[Data for processing — start]

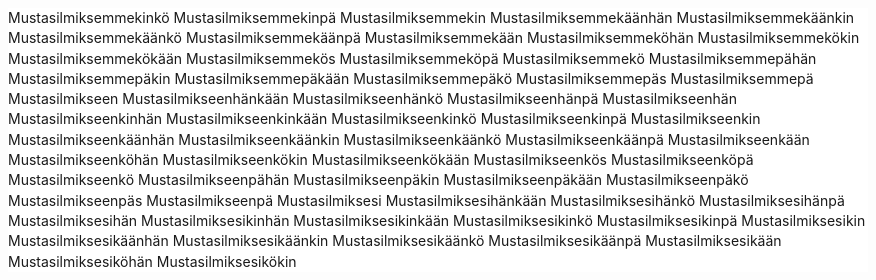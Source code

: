 Mustasilmiksemmekinkö
Mustasilmiksemmekinpä
Mustasilmiksemmekin
Mustasilmiksemmekäänhän
Mustasilmiksemmekäänkin
Mustasilmiksemmekäänkö
Mustasilmiksemmekäänpä
Mustasilmiksemmekään
Mustasilmiksemmeköhän
Mustasilmiksemmekökin
Mustasilmiksemmekökään
Mustasilmiksemmekös
Mustasilmiksemmeköpä
Mustasilmiksemmekö
Mustasilmiksemmepähän
Mustasilmiksemmepäkin
Mustasilmiksemmepäkään
Mustasilmiksemmepäkö
Mustasilmiksemmepäs
Mustasilmiksemmepä
Mustasilmikseen
Mustasilmikseenhänkään
Mustasilmikseenhänkö
Mustasilmikseenhänpä
Mustasilmikseenhän
Mustasilmikseenkinhän
Mustasilmikseenkinkään
Mustasilmikseenkinkö
Mustasilmikseenkinpä
Mustasilmikseenkin
Mustasilmikseenkäänhän
Mustasilmikseenkäänkin
Mustasilmikseenkäänkö
Mustasilmikseenkäänpä
Mustasilmikseenkään
Mustasilmikseenköhän
Mustasilmikseenkökin
Mustasilmikseenkökään
Mustasilmikseenkös
Mustasilmikseenköpä
Mustasilmikseenkö
Mustasilmikseenpähän
Mustasilmikseenpäkin
Mustasilmikseenpäkään
Mustasilmikseenpäkö
Mustasilmikseenpäs
Mustasilmikseenpä
Mustasilmiksesi
Mustasilmiksesihänkään
Mustasilmiksesihänkö
Mustasilmiksesihänpä
Mustasilmiksesihän
Mustasilmiksesikinhän
Mustasilmiksesikinkään
Mustasilmiksesikinkö
Mustasilmiksesikinpä
Mustasilmiksesikin
Mustasilmiksesikäänhän
Mustasilmiksesikäänkin
Mustasilmiksesikäänkö
Mustasilmiksesikäänpä
Mustasilmiksesikään
Mustasilmiksesiköhän
Mustasilmiksesikökin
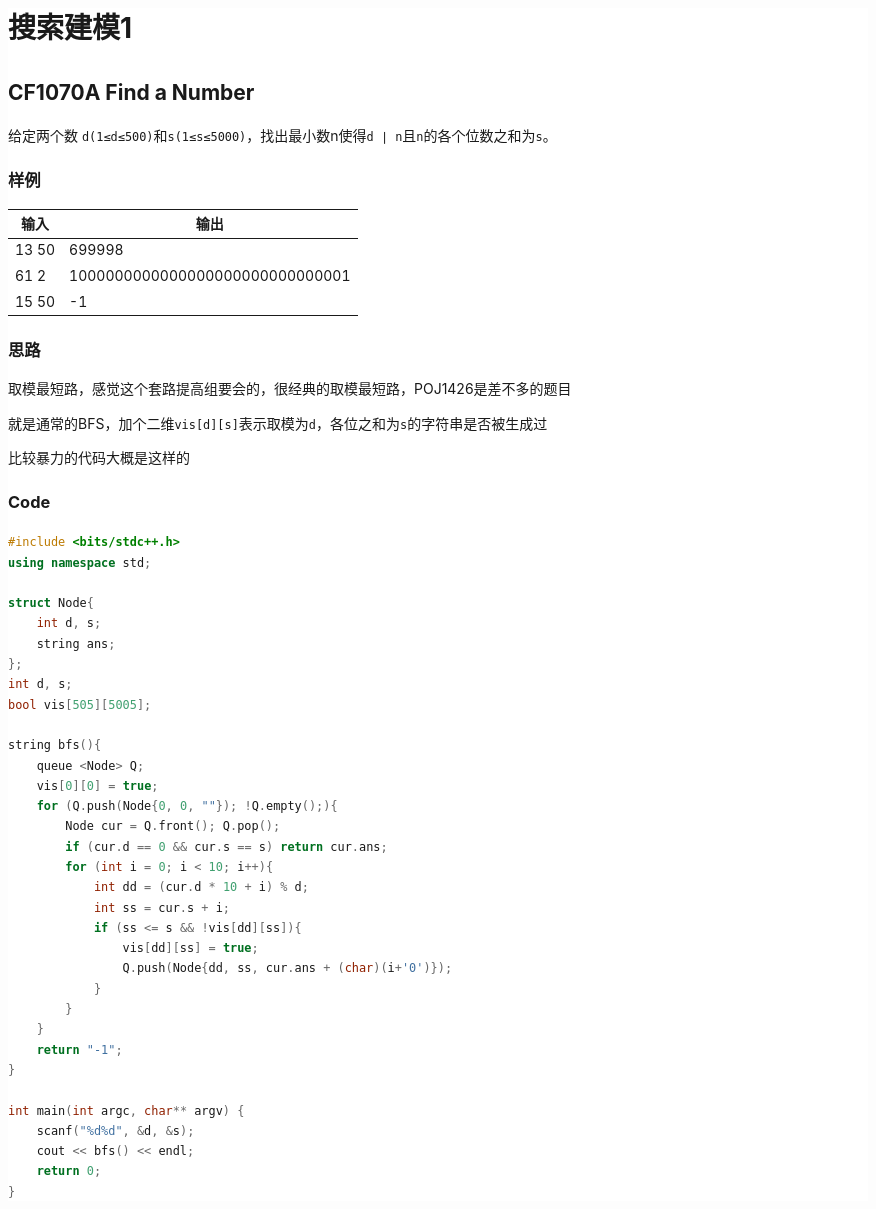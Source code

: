 # 搜索建模1

## CF1070A Find a Number

给定两个数 `d(1≤d≤500)`和`s(1≤s≤5000)`，找出最小数n使得`d ∣ n`且`n`的各个位数之和为`s`。

### 样例
输入|输出 
---|---
13 50 | 699998
61 2 | 1000000000000000000000000000001
15 50 | -1

### 思路

取模最短路，感觉这个套路提高组要会的，很经典的取模最短路，POJ1426是差不多的题目

就是通常的BFS，加个二维`vis[d][s]`表示取模为`d`，各位之和为`s`的字符串是否被生成过

比较暴力的代码大概是这样的

### Code

```c++
#include <bits/stdc++.h>
using namespace std;

struct Node{
    int d, s;
    string ans;
};
int d, s;
bool vis[505][5005];

string bfs(){
    queue <Node> Q;
    vis[0][0] = true;
    for (Q.push(Node{0, 0, ""}); !Q.empty();){
        Node cur = Q.front(); Q.pop();
        if (cur.d == 0 && cur.s == s) return cur.ans;
        for (int i = 0; i < 10; i++){
            int dd = (cur.d * 10 + i) % d;
            int ss = cur.s + i;
            if (ss <= s && !vis[dd][ss]){
                vis[dd][ss] = true;
                Q.push(Node{dd, ss, cur.ans + (char)(i+'0')});
            }
        }
    }
    return "-1";
}

int main(int argc, char** argv) {
    scanf("%d%d", &d, &s);
    cout << bfs() << endl;
    return 0;
}
```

[Data for processing — finish]

Task requirements.
A single figure is the whole answer: the number of lines in the material above that contain "char".

Your response.
2